**Exercise directions:** Search the records below for the word "removed", then return every line where it appears.

**Working data:**

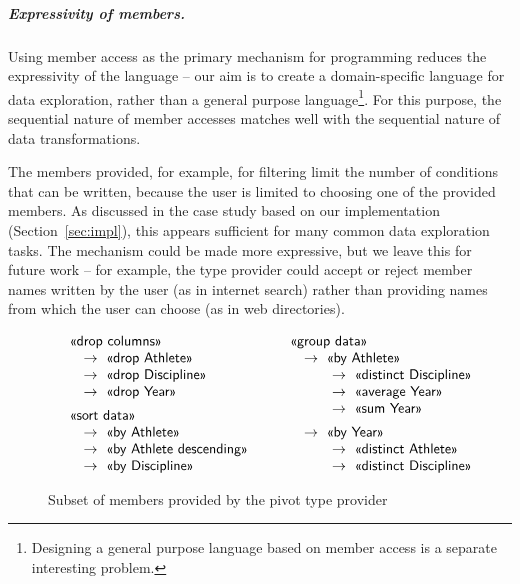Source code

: \documentclass[a4paper,UKenglish]{lipics-v2016}
\theoremstyle{plain}
\theoremstyle{definition}
\newcommand{\qident}[1]{\textnormal{\sffamily \guillemotleft #1\guillemotright}}
\begin{document}
\subparagraph{Expressivity of members.} 
Using member access as the primary mechanism for programming reduces the expressivity of the 
language -- our aim is to create a domain-specific language for data exploration, rather than
a general purpose language\footnote{Designing a general purpose language based on member access
is a separate interesting problem.}. For this purpose, the sequential nature of member accesses 
matches well with the sequential nature of data transformations.

The members provided, for example, for filtering limit the number of conditions that can be 
written, because the user is limited to choosing one of the provided members.
As discussed in the case study based on our implementation (Section~\ref{sec:impl}),
this appears sufficient for many common data exploration tasks. The mechanism could be made
more expressive, but we leave this for future work -- for example, the type provider could
accept or reject member names written by the user (as in internet search) rather than providing 
names from which the user can choose (as in web directories).

 
\begin{figure}
\begin{equation*}
\quad \begin{array}{l}
\qident{drop columns}\\
\quad\rightarrow~\qident{drop Athlete}\\
\quad\rightarrow~\qident{drop Discipline}\\
\quad\rightarrow~\qident{drop Year}\\[0.5em]
\qident{sort data}\\
\quad\rightarrow~\qident{by Athlete}\\
\quad\rightarrow~\qident{by Athlete descending}\\
\quad\rightarrow~\qident{by Discipline}\\
\end{array}\qquad
\begin{array}{l}
\qident{group data}\\
\quad\rightarrow~\qident{by Athlete}\\
\qquad\quad\rightarrow~\qident{distinct Discipline}\\
\qquad\quad\rightarrow~\qident{average Year}\\
\qquad\quad\rightarrow~\qident{sum Year}\\[0.5em] 
\quad\rightarrow~\qident{by Year}\\
\qquad\quad\rightarrow~\qident{distinct Athlete}\\
\qquad\quad\rightarrow~\qident{distinct Discipline}\\
\end{array}
\end{equation*}
\caption{Subset of members provided by the pivot type provider}
\label{fig:pivot-members}
\end{figure}
\end{document}
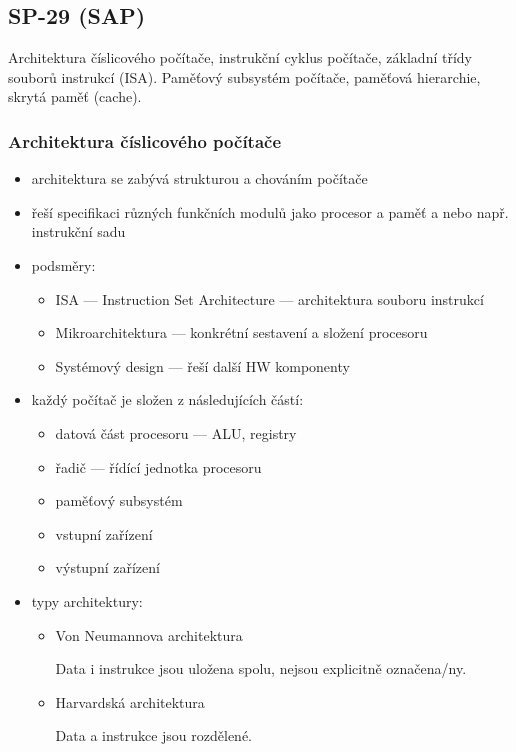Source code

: \subsection{SP-29 (SAP)}
Architektura číslicového počítače, instrukční cyklus počítače, základní třídy souborů instrukcí (ISA). Paměťový subsystém počítače, paměťová hierarchie, skrytá paměť (cache).

\subsubsection*{Architektura číslicového počítače}

\begin{itemize}
	\item architektura se zabývá strukturou a chováním počítače
	
	\item řeší specifikaci různých funkčních modulů jako procesor a paměť a nebo např. instrukční sadu
	
	\item podsměry:
	\begin{itemize}
		\item ISA --- Instruction Set Architecture --- architektura souboru instrukcí
		\item Mikroarchitektura --- konkrétní sestavení a složení procesoru
		\item Systémový design --- řeší další HW komponenty
	\end{itemize}
	
	\item každý počítač je složen z následujících částí:
	\begin{itemize}
		\item datová část procesoru --- ALU, registry
		\item řadič --- řídící jednotka procesoru
		\item paměťový subsystém
		\item vstupní zařízení
		\item výstupní zařízení
	\end{itemize}
	
	\item typy architektury:
	\begin{itemize}
		\item Von Neumannova architektura
		
		Data i instrukce jsou uložena spolu, nejsou explicitně označena/ny.
		
		\item Harvardská architektura
		
		Data a instrukce jsou rozdělené.
	\end{itemize}
\end{itemize}

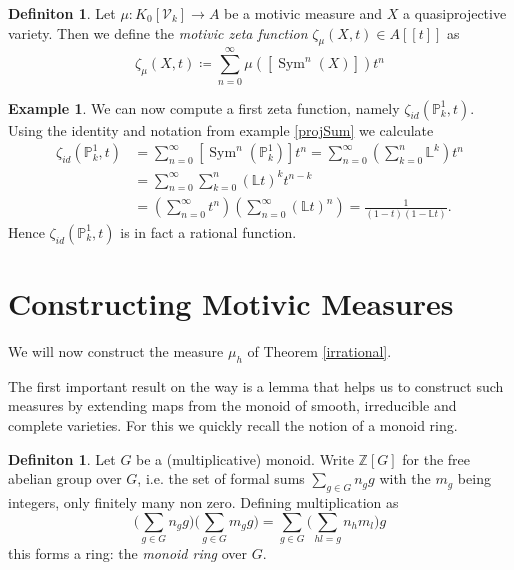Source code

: \documentclass[11pt, a4paper, german]{article}
\theoremstyle{plain}
\theoremstyle{definition}
\newtheorem{definition}[theorem]{Definiton}
\newtheorem{example}[theorem]{Example}
\newcommand{\gring}[1][k]{K_0[\mathcal{V}_#1]}
\DeclareMathOperator{\Sym}{Sym}
\begin{document}
\begin{definition}
    Let $\mu \colon \gring \to A$ be a motivic measure and $X$ a quasiprojective variety. Then we define the \emph{motivic zeta function} 
    $\zeta_{\mu}(X,t) \in A[[t]]$ as
    \[
        \zeta_{\mu}(X,t) \coloneqq \sum_{n=0}^\infty \mu([\Sym^n(X)])t^n
    \]
\end{definition}

\begin{example}
    We can now compute a first zeta function, namely $\zeta_{id}(\mathbb{P}_k^1, t)$. Using the identity and notation from example \ref{projSum}
    we calculate
    \begin{align*}
        \zeta_{id}(\mathbb{P}_k^1, t) & = \sum_{n=0}^\infty \left[\Sym^n({\mathbb{P}_k^1})\right]t^n 
                                       = \sum_{n=0}^\infty \left(\sum_{k=0}^n \mathbb{L}^k\right) t^n \\
                                       & = \sum_{n=0}^\infty \sum_{k=0}^n \left(\mathbb{L}t\right)^k t^{n-k} \\
                                      & = \left( \sum_{n=0}^\infty t^n \right) \left( \sum_{n=0}^\infty (\mathbb{L}t)^n \right) 
                                        = \frac{1}{(1-t)(1-\mathbb{L}t)} .%
    \end{align*}
    Hence $\zeta_{id}(\mathbb{P}_k^1, t)$ is in fact a rational function.
\end{example}

\section{Constructing Motivic Measures}
\label{const}
We will now construct the measure $\mu_h$ of Theorem \ref{irrational}.

The first important result on the way is a lemma that helps us to construct such measures by extending maps from the monoid of smooth, irreducible
and complete varieties. For this we quickly recall the notion of a monoid ring.

\begin{definition}
    Let $G$ be a (multiplicative) monoid. Write $\mathbb{Z}[G]$ for the free abelian group over $G$, i.e. the set of formal sums
    $\sum_{g \in G} n_g g$ with the $m_g$ being integers, only finitely many non zero.
    Defining multiplication as
    \[
        \Big(\sum_{g \in G} n_g g\Big)\Big(\sum_{g \in G} m_g g \Big) = \sum_{g \in G} \Big(\sum_{hl = g} n_h m_l\Big) g
    \]
    this forms a ring: the \emph{monoid ring} over $G$.
\end{definition}
\end{document}
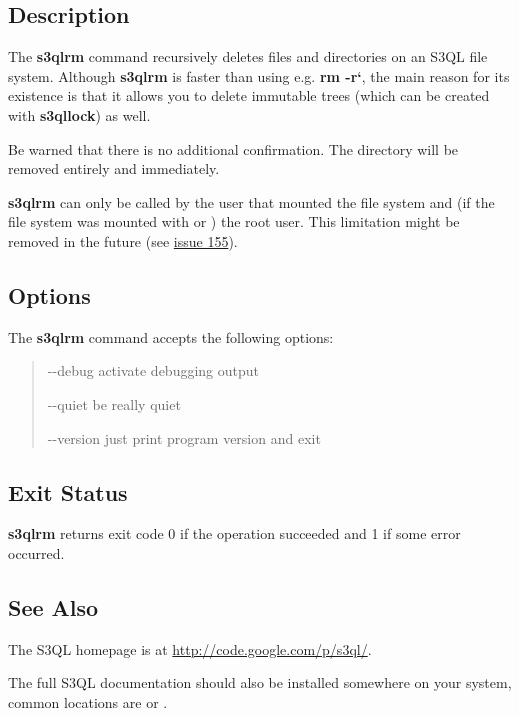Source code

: \documentclass[letterpaper,10pt,english]{sphinxmanual}
\begin{document}
\subsection{Description}
\label{man/rm:description}
The \textbf{s3qlrm} command recursively deletes files and directories on an
S3QL file system. Although \textbf{s3qlrm} is faster than using e.g.
\textbf{rm -r{}`}, the main reason for its existence is that it allows
you to delete immutable trees (which can be created with
\textbf{s3qllock}) as well.

Be warned that there is no additional confirmation. The directory will
be removed entirely and immediately.

\textbf{s3qlrm} can only be called by the user that mounted the file system
and (if the file system was mounted with  or
) the root user. This limitation might be
removed in the future (see \href{http://code.google.com/p/s3ql/issues/detail?id=155}{issue 155}).


\subsection{Options}
\label{man/rm:options}
The \textbf{s3qlrm} command accepts the following options:
\begin{quote}
\begin{optionlist}{3cm}
\item [-{-}debug]  
activate debugging output
\item [-{-}quiet]  
be really quiet
\item [-{-}version]  
just print program version and exit
\end{optionlist}
\end{quote}


\subsection{Exit Status}
\label{man/rm:exit-status}
\textbf{s3qlrm} returns exit code 0 if the operation succeeded and 1 if some
error occurred.


\subsection{See Also}
\label{man/rm:see-also}
The S3QL homepage is at \href{http://code.google.com/p/s3ql/}{http://code.google.com/p/s3ql/}.

The full S3QL documentation should also be installed somewhere on your
system, common locations are  or
.
\end{document}
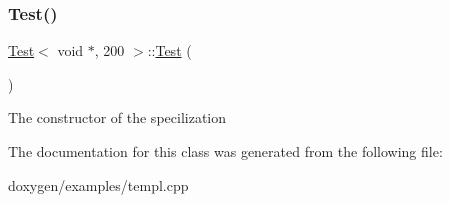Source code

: \subsubsection{\texorpdfstring{Test()}{Test()}}
{\footnotesize\ttfamily \mbox{\hyperlink{class_test}{Test}}$<$ void $\ast$, 200 $>$\+::\mbox{\hyperlink{class_test}{Test}} (\begin{DoxyParamCaption}{ }\end{DoxyParamCaption})}

The constructor of the specilization 

The documentation for this class was generated from the following file\+:\begin{DoxyCompactItemize}
\item 
doxygen/examples/templ.\+cpp\end{DoxyCompactItemize}
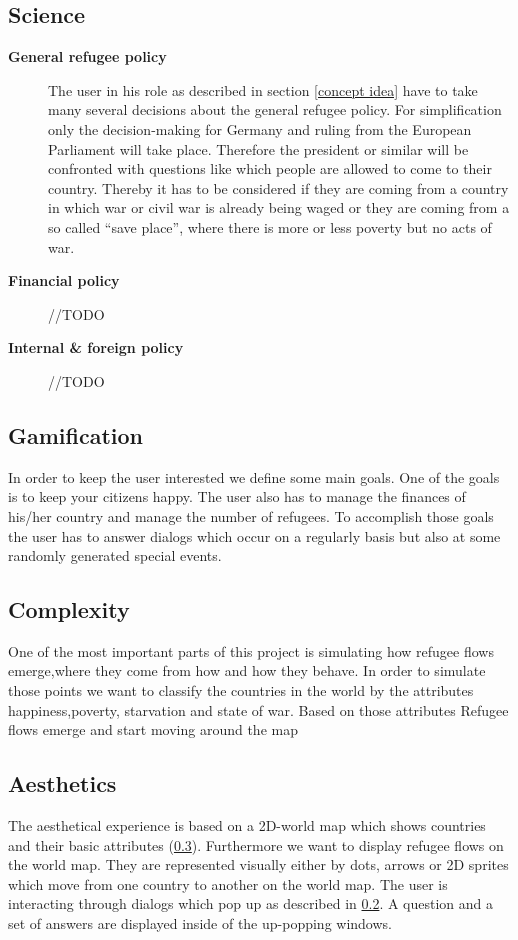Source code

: \documentclass{acm_proc_article-sp}
\begin{document}
\subsection{Science}
\begin{description}

\item[\textbf{General refugee policy}]
The user in his role as described in section \ref{concept idea} have to take many several decisions about the general refugee policy. For simplification only the decision-making for Germany and ruling from the European Parliament will take place. Therefore the president or similar will be confronted with questions like which people are allowed to come to their country. Thereby it has to be considered if they are coming from a country in which war or civil war is already being waged or they are coming from a so called ``save place'', where there is more or less poverty but no acts of war. 

\item[\textbf{Financial policy}] //TODO


\item[\textbf{Internal \& foreign policy}] //TODO

\end{description}
\subsection{Gamification}
\label{gamification}
In order to keep the user interested we define some main goals. One of the goals is to keep your citizens happy. The user also has to manage the finances of his/her country and manage the number of refugees. To accomplish those goals the user has to answer dialogs which occur on a regularly basis but also at some randomly generated special events. 
\subsection{Complexity}
\label{complexity}
One of the most important parts of this project is simulating how refugee flows emerge,where they come from how and how they behave. In order to simulate those points we want to classify the countries in the world by the attributes happiness,poverty, starvation and state of war. Based on those attributes Refugee flows emerge and start moving around the map
\subsection{Aesthetics}
The aesthetical experience is based on a 2D-world map which shows countries and their basic attributes (\ref{complexity}). Furthermore we want to display refugee flows on the world map. They are represented visually  either  by dots, arrows or 2D sprites which move from one country to another on the world map. The user is interacting through dialogs which pop up as described in \ref{gamification}. A question and a set of answers are displayed inside of the up-popping windows.
\end{document}

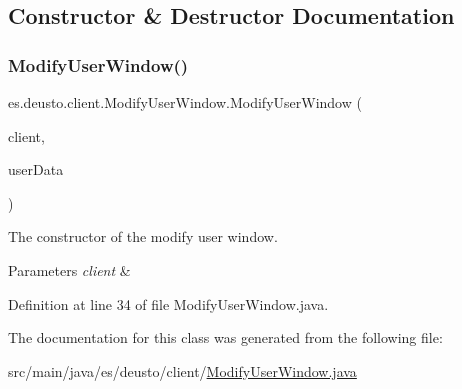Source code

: \subsection{Constructor \& Destructor Documentation}
\mbox{\label{classes_1_1deusto_1_1client_1_1_modify_user_window_aa3748a01efbae39f32f99255a13e5d39}} 
\subsubsection{\texorpdfstring{Modify\+User\+Window()}{ModifyUserWindow()}}
{\footnotesize\ttfamily es.\+deusto.\+client.\+Modify\+User\+Window.\+Modify\+User\+Window (\begin{DoxyParamCaption}\item[{\hyperlink{classes_1_1deusto_1_1client_1_1_example_client}{Example\+Client}}]{client,  }\item[{\hyperlink{classes_1_1deusto_1_1serialization_1_1_user_data}{User\+Data}}]{user\+Data }\end{DoxyParamCaption})}

The constructor of the modify user window. ~\newline

\begin{DoxyParams}{Parameters}
{\em client} & \\
\hline
\end{DoxyParams}


Definition at line 34 of file Modify\+User\+Window.\+java.



The documentation for this class was generated from the following file\+:\begin{DoxyCompactItemize}
\item 
src/main/java/es/deusto/client/\hyperlink{_modify_user_window_8java}{Modify\+User\+Window.\+java}\end{DoxyCompactItemize}
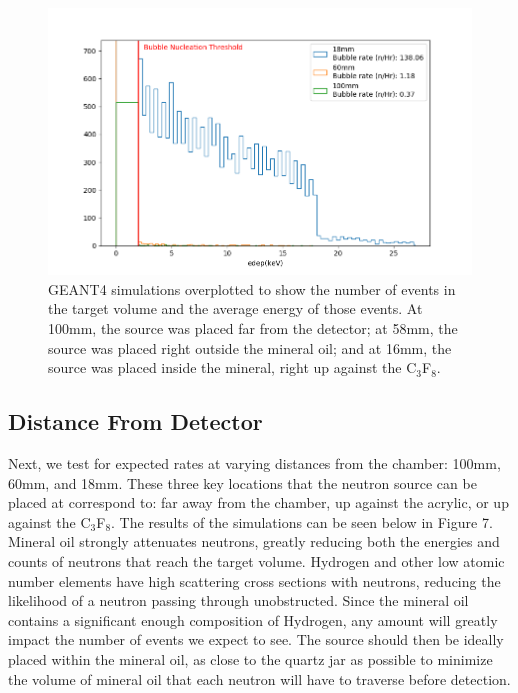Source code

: \documentclass[%
12pt,
twoside,
reprint,
amsmath,amssymb,
aps,
]{article}
\begin{document}
	\begin{figure}[!b]
		\includegraphics[scale = 0.6, center]{Images/distance.png}
		\caption{\label{tab:table-name} GEANT4 simulations overplotted to show the number of events in the target volume and the average energy of those events. At 100mm, the source was placed far from the detector; at 58mm, the source was placed right outside the mineral oil; and at 16mm, the source was placed inside the mineral, right up against the C$_{3}$F$_{8}$.}
	\end{figure}
	
	\subsection{Distance From Detector}
	\par Next, we test for expected rates at varying distances from the chamber: 100mm, 60mm, and 18mm. These three key locations that the neutron source can be placed at correspond to: far away from the chamber, up against the acrylic, or up against the C$_{3}$F$_{8}$. The results of the simulations can be seen below in Figure 7. Mineral oil strongly attenuates neutrons, greatly reducing both the energies and counts of neutrons that reach the target volume. Hydrogen and other low atomic number elements have high scattering cross sections with neutrons, reducing the likelihood of a neutron passing through unobstructed. Since the mineral oil contains a significant enough composition of Hydrogen, any amount will greatly impact the number of events we expect to see. The source should then be ideally placed within the mineral oil, as close to the quartz jar as possible to minimize the volume of mineral oil that each neutron will have to traverse before detection.
	
\end{document}
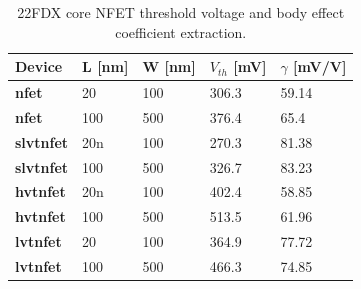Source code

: 			\begin{table}[htb!]
				\centering
				\def\arraystretch{1.5}		
				\setlength\arrayrulewidth{1pt}
				\setlength{\tabcolsep}{1em} %
				\fontfamily{\sfdefault}\selectfont 
				\begin{tabular}{|l|l|l|l|l|}	
					\hline 
					\rule[-1ex]{0pt}{2.5ex} \cellcolor{gray!40}\textbf{Device} & \cellcolor{gray!40}\textbf{L [nm]} & \cellcolor{gray!40}\textbf{W [nm]} & \cellcolor{gray!40}\textbf{$V_{th}$ [mV]} & \cellcolor{gray!40}\textbf{$\gamma$ [mV/V]}\\ 
					\hline 
					\rule[-1ex]{0pt}{2.5ex} \textbf{nfet} & 20 & 100 & 306.3 & 59.14 \\ 
					\hline 
					\rule[-1ex]{0pt}{2.5ex} \textbf{nfet} & 100 & 500 & 376.4 & 65.4 \\ 
					\hline 
					\rule[-1ex]{0pt}{2.5ex} \textbf{slvtnfet} & 20n & 100 & 270.3 & 81.38 \\ 
					\hline 
					\rule[-1ex]{0pt}{2.5ex} \textbf{slvtnfet} & 100 & 500 & 326.7 & 83.23 \\ 
					\hline 
					\rule[-1ex]{0pt}{2.5ex} \textbf{hvtnfet} & 20n & 100 & 402.4 & 58.85 \\ 
					\hline 
					\rule[-1ex]{0pt}{2.5ex} \textbf{hvtnfet} & 100 & 500 & 513.5 & 61.96 \\ 
					\hline 
					\rule[-1ex]{0pt}{2.5ex} \textbf{lvtnfet} & 20 & 100 & 364.9 & 77.72 \\ 
					\hline 
					\rule[-1ex]{0pt}{2.5ex} \textbf{lvtnfet} & 100 & 500 & 466.3 & 74.85 \\ 
					\hline 
				\end{tabular} 
				\caption{22FDX core NFET threshold voltage and body effect coefficient extraction.}
				\label{tab:nfet_vth_gamma}
			\end{table} 

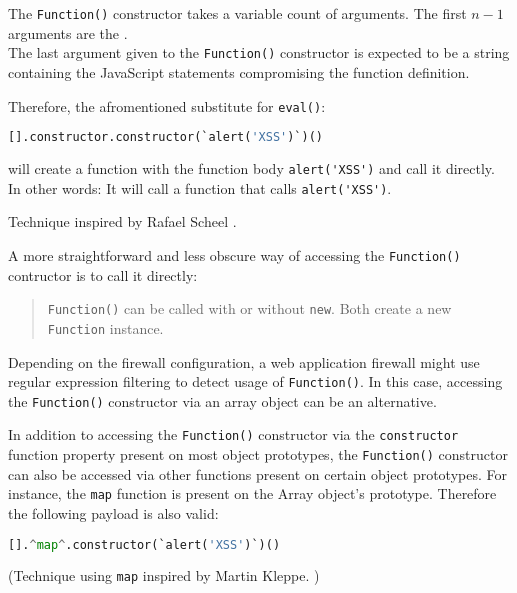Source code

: The \verb|Function()| constructor takes a variable count of arguments. The first $n - 1$ arguments are the . \cite{js/function} \\
The last argument given to the \verb|Function()| constructor is expected to be a string containing the JavaScript statements compromising the function definition. \cite{js/function}

Therefore, the afromentioned substitute for \verb|eval()|:

\begin{lstlisting}[style=basicStyle,language=Python]
[].constructor.constructor(`alert('XSS')`)()
\end{lstlisting}

will create a function with the function body \verb|alert('XSS')| and call it directly.
In other words: It will call a function that calls \verb|alert('XSS')|.

Technique inspired by Rafael Scheel \cite{onecons/wafbypass}.

A more straightforward and less obscure way of accessing the \verb|Function()| contructor is to call it directly:
\begin{quote}
	\verb|Function()| can be called with or without \verb|new|. Both create a new \verb|Function| instance. \cite{js/function}
\end{quote}
Depending on the firewall configuration, a web application firewall might use regular expression filtering to detect usage of \verb|Function()|.
In this case, accessing the \verb|Function()| constructor via an array object can be an alternative.

In addition to accessing the \verb|Function()| constructor via the \verb|constructor| function property present on most object prototypes, the \verb|Function()| constructor can also be accessed via other functions present on certain object prototypes. For instance, the \verb|map| function is present on the Array object's prototype. Therefore the following payload is also valid:

\begin{lstlisting}[style=basicStyle,language=Python,escapeinside=\^\^]
[].^map^.constructor(`alert('XSS')`)()
\end{lstlisting}

(Technique using \verb|map| inspired by Martin Kleppe. \cite{mk/elementsVid})

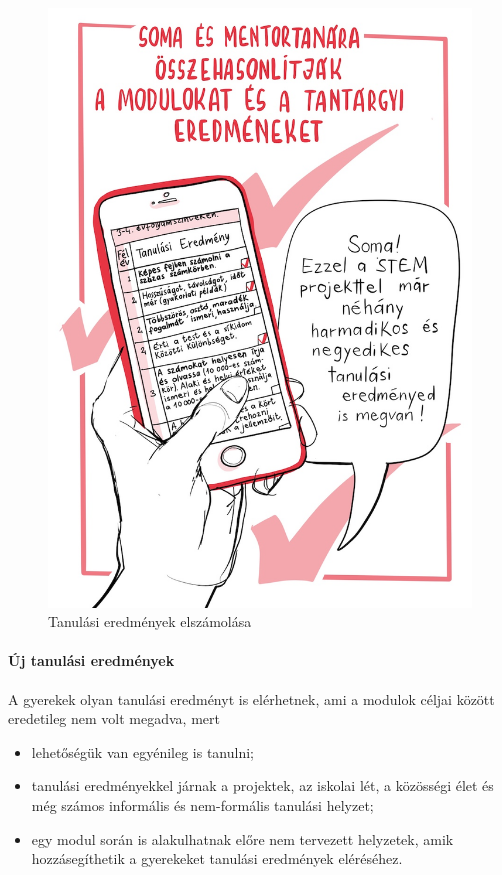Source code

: \begin{figure}
\centering
\includegraphics{pics/6a_tantargyi_soma.jpg}
\caption{Tanulási eredmények elszámolása}
\end{figure}

\hypertarget{uj-tanulasi-eredmenyek}{%
\paragraph{Új tanulási eredmények}\label{uj-tanulasi-eredmenyek}}

A gyerekek olyan tanulási eredményt is elérhetnek, ami a modulok céljai
között eredetileg nem volt megadva, mert

\begin{itemize}
\item
  lehetőségük van egyénileg is tanulni;
\item
  tanulási eredményekkel járnak a projektek, az iskolai lét, a közösségi
  élet és még számos informális és nem-formális tanulási helyzet;
\item
  egy modul során is alakulhatnak előre nem tervezett helyzetek,\break
  amik
  hozzásegíthetik a gyerekeket tanulási eredmények eléréséhez.
\end{itemize}

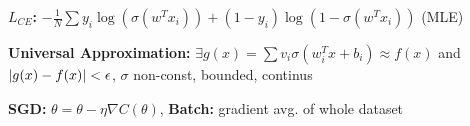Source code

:\textbf{$L_{CE}$:} $- \frac{1}{N} \sum y_i \log (\sigma(w^T x_i)) + (1 - y_i) \log (1 - \sigma(w^T x_i))$ (MLE)\\
\begin{comment}
	\Note{Cross-entropy loss is a maximum likelihood estimator}\\
	\textbf{Assumption:} y's are Bernoulli $Ber(\sigma(w^T x))$ distributed.
	From there we maximise the weights over the probability:\\
	 $P(D|w) = \prod^N \sigma(w^T x_i)^{y_i} (1 - \sigma(w^T x_i))^{1 - y_i}$.\\
	Taking the negative log-likelihood results in the given loss.\\
\end{comment}

\textbf{Universal Approximation:} $\exists g(x) = \sum v_i \sigma(w_i^T x + b_i) \approx f(x)$ and $\left\lvert g(x) - f(x) \right\rvert < \epsilon$, $\sigma$ non-const, bounded, continus\\
\begin{comment}
	\textbf{Intuition:} We can create bumps with only two hidden neurons, having a lot of neurons can create many bumps to approximate any function.\\
 	\Note{$\sigma: \R \rightarrow \R$ must be non-constant, bounded and continous}\\
 	\Note{$f \in [0,1]^m$, e.g. must be in the m-dimensional hypercube}\\
\end{comment}

\textbf{SGD:} $\theta = \theta - \eta \nabla C(\theta)$, \textbf{Batch:} gradient avg. of whole dataset\\
\begin{comment}
	SGD has more fluctuations and will never reach the minimum, but dances around it.
	The convergence is usually faster though, since it updates the parameters more often\\
	Batch is doing one update per epoch, inefficient if there are a lot of samples in the dataset\\
\end{comment}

**Solved problem:**
be removed entirely and immediately.
removed in the future (see \href{http://code.google.com/p/s3ql/issues/detail?id=155}{issue 155}).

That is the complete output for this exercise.